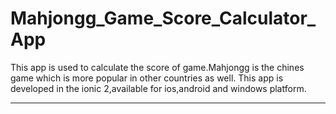 # Mahjongg_Game_Score_Calculator_App
This app is used to calculate the score of game.Mahjongg is the chines game which is more popular in other countries as well.
This app is developed in the ionic 2,available for ios,android and windows platform.

----------------------------------------------------------------------------------------
<!DOCTYPE html>
<html lang="en" dir="ltr">
<head>
  <meta charset="UTF-8">
  <title>Mahjongg</title>
  <meta name="viewport" content="width=device-width, initial-scale=1.0, minimum-scale=1.0, maximum-scale=1.0, user-scalable=no">
  <meta name="format-detection" content="telephone=no">
  <meta name="msapplication-tap-highlight" content="no">
  <link rel="icon" type="image/x-icon" href="assets/icon/favicon.ico">
  <link rel="manifest" href="manifest.json">
  <meta name="theme-color" content="#4e8ef7">

  <!-- cordova.js required for cordova apps -->
  <script src="cordova.js"></script>

  <!-- un-comment this code to enable service worker
  <script>
    if ('serviceWorker' in navigator) {
      navigator.serviceWorker.register('service-worker.js')
        .then(() => console.log('service worker installed'))
        .catch(err => console.log('Error', err));
    }
  </script>-->

  <link href="build/main.css" rel="stylesheet">

</head>
<body>

  <!-- Ionic's root component and where the app will load -->
  <ion-app></ion-app>


  <!-- The polyfills js is generated during the build process -->
  <script src="build/polyfills.js"></script>

  <!-- The bundle js is generated during the build process -->
  <script src="build/main.js"></script>

</body>
</html>
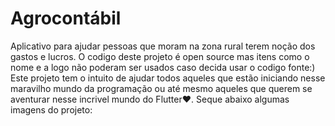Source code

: # Agrocontábil
Aplicativo para ajudar pessoas que moram na zona rural terem noção dos gastos e lucros.
O codigo deste projeto é open source mas itens como o nome e a logo não poderam ser usados caso decida usar o codigo fonte:)
Este projeto tem o intuito de ajudar todos aqueles que estão iniciando nesse maravilho mundo da programação ou até mesmo aqueles
que querem se aventurar nesse incrivel mundo do Flutter❤.
Seque abaixo algumas imagens do projeto:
|---|
* **TASK**
For each line of the entries that includes "nesse", show that line.

* **TASK RESULT**
Este projeto tem o intuito de ajudar todos aqueles que estão iniciando nesse maravilho mundo da programação ou até mesmo aqueles
que querem se aventurar nesse incrivel mundo do Flutter❤.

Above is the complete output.